[What the exercise asks] Given the records below, would you repeat exactly the lines that begin at the one containing "requirement means that" and end at the one containing "Similar kinds of", inclusive?

*** Records supplied ***

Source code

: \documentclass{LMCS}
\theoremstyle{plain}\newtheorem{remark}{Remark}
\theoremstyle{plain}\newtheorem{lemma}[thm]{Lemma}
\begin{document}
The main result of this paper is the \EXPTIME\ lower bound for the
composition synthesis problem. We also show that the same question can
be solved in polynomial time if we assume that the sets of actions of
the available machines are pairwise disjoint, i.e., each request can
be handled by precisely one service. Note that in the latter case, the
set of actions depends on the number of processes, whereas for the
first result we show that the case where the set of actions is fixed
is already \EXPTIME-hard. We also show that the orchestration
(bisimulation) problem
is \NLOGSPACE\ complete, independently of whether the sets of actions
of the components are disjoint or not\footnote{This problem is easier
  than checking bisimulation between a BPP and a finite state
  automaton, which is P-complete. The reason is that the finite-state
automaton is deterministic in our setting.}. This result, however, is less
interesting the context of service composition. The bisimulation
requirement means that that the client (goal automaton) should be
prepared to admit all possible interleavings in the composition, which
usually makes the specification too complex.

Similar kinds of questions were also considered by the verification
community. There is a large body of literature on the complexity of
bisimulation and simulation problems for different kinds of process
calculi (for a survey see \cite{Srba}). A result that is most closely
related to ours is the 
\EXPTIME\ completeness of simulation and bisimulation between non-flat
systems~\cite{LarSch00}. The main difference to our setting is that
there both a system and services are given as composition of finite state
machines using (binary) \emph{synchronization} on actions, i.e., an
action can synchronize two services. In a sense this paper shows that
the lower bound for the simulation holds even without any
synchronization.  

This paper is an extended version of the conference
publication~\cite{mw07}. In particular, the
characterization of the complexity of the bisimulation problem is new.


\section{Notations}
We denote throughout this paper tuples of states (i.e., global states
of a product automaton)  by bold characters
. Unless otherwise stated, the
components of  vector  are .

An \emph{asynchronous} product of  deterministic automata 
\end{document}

*** End of Records supplied ***

[Reply]
requirement means that that the client (goal automaton) should be
prepared to admit all possible interleavings in the composition, which
usually makes the specification too complex.

Similar kinds of questions were also considered by the verification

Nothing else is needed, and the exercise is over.